* [What you should do]:
Below are the records. List every line holding the word "during".

Rendered images with source text
- Opening Delimiter -

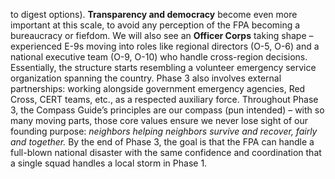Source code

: to digest options). **Transparency and democracy** become even more important at this scale, to avoid any perception of the FPA becoming a bureaucracy or fiefdom. We will also see an **Officer Corps** taking shape – experienced E-9s moving into roles like regional directors (O-5, O-6) and a national executive team (O-9, O-10) who handle cross-region decisions. Essentially, the structure starts resembling a volunteer emergency service organization spanning the country. Phase 3 also involves external partnerships: working alongside government emergency agencies, Red Cross, CERT teams, etc., as a respected auxiliary force. Throughout Phase 3, the Compass Guide’s principles are our compass (pun intended) – with so many moving parts, those core values ensure we never lose sight of our founding purpose: _neighbors helping neighbors survive and recover, fairly and together._ By the end of Phase 3, the goal is that the FPA can handle a full-blown national disaster with the same confidence and coordination that a single squad handles a local storm in Phase 1.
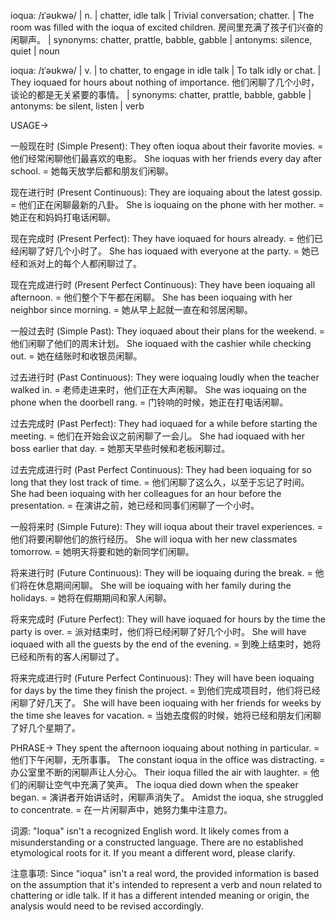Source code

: ioqua: /ɪˈəʊkwə/ | n. | chatter, idle talk | Trivial conversation; chatter. |  The room was filled with the ioqua of excited children.  房间里充满了孩子们兴奋的闲聊声。 | synonyms: chatter, prattle, babble, gabble | antonyms: silence, quiet | noun

ioqua: /ɪˈəʊkwə/ | v. | to chatter, to engage in idle talk | To talk idly or chat. | They ioquaed for hours about nothing of importance.  他们闲聊了几个小时，谈论的都是无关紧要的事情。 | synonyms: chatter, prattle, babble, gabble | antonyms: be silent, listen | verb


USAGE->

一般现在时 (Simple Present):
They often ioqua about their favorite movies. = 他们经常闲聊他们最喜欢的电影。
She ioquas with her friends every day after school. = 她每天放学后都和朋友们闲聊。

现在进行时 (Present Continuous):
They are ioquaing about the latest gossip. = 他们正在闲聊最新的八卦。
She is ioquaing on the phone with her mother. = 她正在和妈妈打电话闲聊。

现在完成时 (Present Perfect):
They have ioquaed for hours already. = 他们已经闲聊了好几个小时了。
She has ioquaed with everyone at the party. = 她已经和派对上的每个人都闲聊过了。

现在完成进行时 (Present Perfect Continuous):
They have been ioquaing all afternoon. = 他们整个下午都在闲聊。
She has been ioquaing with her neighbor since morning. = 她从早上起就一直在和邻居闲聊。


一般过去时 (Simple Past):
They ioquaed about their plans for the weekend. = 他们闲聊了他们的周末计划。
She ioquaed with the cashier while checking out. = 她在结账时和收银员闲聊。

过去进行时 (Past Continuous):
They were ioquaing loudly when the teacher walked in. = 老师走进来时，他们正在大声闲聊。
She was ioquaing on the phone when the doorbell rang. = 门铃响的时候，她正在打电话闲聊。

过去完成时 (Past Perfect):
They had ioquaed for a while before starting the meeting. = 他们在开始会议之前闲聊了一会儿。
She had ioquaed with her boss earlier that day. = 她那天早些时候和老板闲聊过。

过去完成进行时 (Past Perfect Continuous):
They had been ioquaing for so long that they lost track of time. = 他们闲聊了这么久，以至于忘记了时间。
She had been ioquaing with her colleagues for an hour before the presentation. = 在演讲之前，她已经和同事们闲聊了一个小时。


一般将来时 (Simple Future):
They will ioqua about their travel experiences. = 他们将要闲聊他们的旅行经历。
She will ioqua with her new classmates tomorrow. = 她明天将要和她的新同学们闲聊。

将来进行时 (Future Continuous):
They will be ioquaing during the break. = 他们将在休息期间闲聊。
She will be ioquaing with her family during the holidays. = 她将在假期期间和家人闲聊。

将来完成时 (Future Perfect):
They will have ioquaed for hours by the time the party is over. = 派对结束时，他们将已经闲聊了好几个小时。
She will have ioquaed with all the guests by the end of the evening. = 到晚上结束时，她将已经和所有的客人闲聊过了。

将来完成进行时 (Future Perfect Continuous):
They will have been ioquaing for days by the time they finish the project. = 到他们完成项目时，他们将已经闲聊了好几天了。
She will have been ioquaing with her friends for weeks by the time she leaves for vacation. = 当她去度假的时候，她将已经和朋友们闲聊了好几个星期了。


PHRASE->
They spent the afternoon ioquaing about nothing in particular. = 他们下午闲聊，无所事事。
The constant ioqua in the office was distracting. = 办公室里不断的闲聊声让人分心。
Their ioqua filled the air with laughter. = 他们的闲聊让空气中充满了笑声。
The ioqua died down when the speaker began. = 演讲者开始讲话时，闲聊声消失了。
Amidst the ioqua, she struggled to concentrate. = 在一片闲聊声中，她努力集中注意力。


词源:  "Ioqua" isn't a recognized English word.  It likely comes from a misunderstanding or a constructed language.  There are no established etymological roots for it.  If you meant a different word, please clarify.


注意事项: Since "ioqua" isn't a real word, the provided information is based on the assumption that it's intended to represent a verb and noun related to chattering or idle talk.  If it has a different intended meaning or origin, the analysis would need to be revised accordingly.
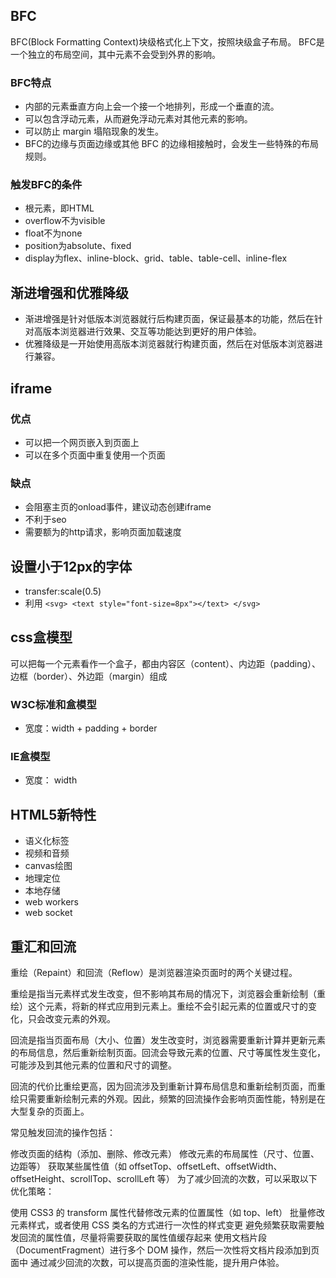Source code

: ## BFC

BFC(Block Formatting Context)块级格式化上下文，按照块级盒子布局。
BFC是一个独立的布局空间，其中元素不会受到外界的影响。

### BFC特点

- 内部的元素垂直方向上会一个接一个地排列，形成一个垂直的流。
- 可以包含浮动元素，从而避免浮动元素对其他元素的影响。
- 可以防止 margin 塌陷现象的发生。
- BFC的边缘与页面边缘或其他 BFC 的边缘相接触时，会发生一些特殊的布局规则。

### 触发BFC的条件

- 根元素，即HTML
- overflow不为visible
- float不为none
- position为absolute、fixed
- display为flex、inline-block、grid、table、table-cell、inline-flex

## 渐进增强和优雅降级

- 渐进增强是针对低版本浏览器就行后构建页面，保证最基本的功能，然后在针对高版本浏览器进行效果、交互等功能达到更好的用户体验。
- 优雅降级是一开始使用高版本浏览器就行构建页面，然后在对低版本浏览器进行兼容。

## iframe

### 优点

- 可以把一个网页嵌入到页面上
- 可以在多个页面中重复使用一个页面

### 缺点

- 会阻塞主页的onload事件，建议动态创建iframe
- 不利于seo
- 需要额为的http请求，影响页面加载速度

## 设置小于12px的字体

- transfer:scale(0.5)
- 利用 `<svg> <text style="font-size=8px"></text> </svg>`

## css盒模型

可以把每一个元素看作一个盒子，都由内容区（content）、内边距（padding）、边框（border）、外边距（margin）组成

### W3C标准和盒模型

- 宽度：width + padding + border

### IE盒模型

- 宽度： width

## HTML5新特性

- 语义化标签
- 视频和音频
- canvas绘图
- 地理定位
- 本地存储
- web workers
- web socket

## 重汇和回流

重绘（Repaint）和回流（Reflow）是浏览器渲染页面时的两个关键过程。

重绘是指当元素样式发生改变，但不影响其布局的情况下，浏览器会重新绘制（重绘）这个元素，将新的样式应用到元素上。重绘不会引起元素的位置或尺寸的变化，只会改变元素的外观。

回流是指当页面布局（大小、位置）发生改变时，浏览器需要重新计算并更新元素的布局信息，然后重新绘制页面。回流会导致元素的位置、尺寸等属性发生变化，可能涉及到其他元素的位置和尺寸的调整。

回流的代价比重绘更高，因为回流涉及到重新计算布局信息和重新绘制页面，而重绘只需要重新绘制元素的外观。因此，频繁的回流操作会影响页面性能，特别是在大型复杂的页面上。

常见触发回流的操作包括：

修改页面的结构（添加、删除、修改元素）
修改元素的布局属性（尺寸、位置、边距等）
获取某些属性值（如 offsetTop、offsetLeft、offsetWidth、offsetHeight、scrollTop、scrollLeft 等）
为了减少回流的次数，可以采取以下优化策略：

使用 CSS3 的 transform 属性代替修改元素的位置属性（如 top、left）
批量修改元素样式，或者使用 CSS 类名的方式进行一次性的样式变更
避免频繁获取需要触发回流的属性值，尽量将需要获取的属性值缓存起来
使用文档片段（DocumentFragment）进行多个 DOM 操作，然后一次性将文档片段添加到页面中
通过减少回流的次数，可以提高页面的渲染性能，提升用户体验。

- Closing Delimiter -

* [Written reply]:
They will be ioquaing during the break. = 他们将在休息期间闲聊。
She will be ioquaing with her family during the holidays. = 她将在假期期间和家人闲聊。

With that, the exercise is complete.